--- START ---
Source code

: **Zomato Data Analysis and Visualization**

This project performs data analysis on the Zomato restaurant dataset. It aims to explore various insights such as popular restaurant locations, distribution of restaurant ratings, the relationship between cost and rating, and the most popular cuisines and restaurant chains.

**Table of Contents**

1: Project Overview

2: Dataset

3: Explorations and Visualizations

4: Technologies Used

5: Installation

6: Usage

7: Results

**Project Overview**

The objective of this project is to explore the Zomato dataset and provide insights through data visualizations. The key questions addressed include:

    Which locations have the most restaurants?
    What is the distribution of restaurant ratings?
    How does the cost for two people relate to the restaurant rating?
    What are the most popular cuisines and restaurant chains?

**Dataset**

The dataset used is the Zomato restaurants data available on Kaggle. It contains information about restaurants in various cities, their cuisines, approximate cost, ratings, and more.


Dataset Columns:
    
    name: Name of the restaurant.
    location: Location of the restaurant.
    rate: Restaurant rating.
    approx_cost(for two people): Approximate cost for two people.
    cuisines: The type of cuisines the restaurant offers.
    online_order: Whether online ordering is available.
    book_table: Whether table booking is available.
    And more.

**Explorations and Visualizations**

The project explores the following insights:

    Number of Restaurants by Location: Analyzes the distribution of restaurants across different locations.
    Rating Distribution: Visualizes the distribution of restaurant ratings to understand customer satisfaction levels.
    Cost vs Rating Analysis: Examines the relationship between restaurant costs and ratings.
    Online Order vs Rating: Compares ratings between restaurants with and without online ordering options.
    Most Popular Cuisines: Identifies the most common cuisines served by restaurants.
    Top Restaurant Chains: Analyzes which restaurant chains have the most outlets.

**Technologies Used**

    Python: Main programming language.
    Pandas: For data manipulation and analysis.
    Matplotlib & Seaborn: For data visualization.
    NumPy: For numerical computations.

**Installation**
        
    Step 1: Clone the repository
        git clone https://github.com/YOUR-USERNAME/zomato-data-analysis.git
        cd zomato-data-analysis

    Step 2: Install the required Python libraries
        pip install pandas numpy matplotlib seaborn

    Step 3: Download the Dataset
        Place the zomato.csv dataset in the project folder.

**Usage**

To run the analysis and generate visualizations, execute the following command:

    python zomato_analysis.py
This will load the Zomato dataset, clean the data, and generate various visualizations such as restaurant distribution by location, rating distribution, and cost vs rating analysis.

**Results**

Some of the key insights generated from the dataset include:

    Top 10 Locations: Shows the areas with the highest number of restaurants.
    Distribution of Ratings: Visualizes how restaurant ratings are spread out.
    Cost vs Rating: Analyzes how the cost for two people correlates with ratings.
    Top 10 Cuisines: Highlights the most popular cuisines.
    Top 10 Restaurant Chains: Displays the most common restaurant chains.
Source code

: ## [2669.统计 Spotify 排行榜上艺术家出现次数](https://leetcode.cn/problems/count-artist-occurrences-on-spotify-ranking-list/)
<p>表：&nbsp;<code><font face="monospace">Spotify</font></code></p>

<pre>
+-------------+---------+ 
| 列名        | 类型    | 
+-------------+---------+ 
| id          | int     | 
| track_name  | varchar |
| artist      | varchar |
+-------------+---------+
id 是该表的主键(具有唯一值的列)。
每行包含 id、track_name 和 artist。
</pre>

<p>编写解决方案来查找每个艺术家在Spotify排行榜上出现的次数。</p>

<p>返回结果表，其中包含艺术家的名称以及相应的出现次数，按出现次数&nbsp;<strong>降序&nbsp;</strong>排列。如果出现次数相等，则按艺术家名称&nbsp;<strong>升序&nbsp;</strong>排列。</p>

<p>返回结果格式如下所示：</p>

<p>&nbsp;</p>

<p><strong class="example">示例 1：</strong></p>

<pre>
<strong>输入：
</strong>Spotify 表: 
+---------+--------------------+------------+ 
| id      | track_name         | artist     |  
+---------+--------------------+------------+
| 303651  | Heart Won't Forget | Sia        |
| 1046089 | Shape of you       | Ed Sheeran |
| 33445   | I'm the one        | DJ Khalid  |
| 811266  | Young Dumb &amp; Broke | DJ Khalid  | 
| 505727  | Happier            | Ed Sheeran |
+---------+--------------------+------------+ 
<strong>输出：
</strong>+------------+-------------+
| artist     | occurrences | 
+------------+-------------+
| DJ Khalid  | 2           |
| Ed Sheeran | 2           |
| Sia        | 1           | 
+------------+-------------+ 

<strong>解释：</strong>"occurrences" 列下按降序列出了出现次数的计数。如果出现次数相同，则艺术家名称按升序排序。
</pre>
--- END ---
■ **Required work**
Your response should be made up of the lines in the data that contain the word "include".

■ **Exercise response**
The objective of this project is to explore the Zomato dataset and provide insights through data visualizations. The key questions addressed include:
Some of the key insights generated from the dataset include:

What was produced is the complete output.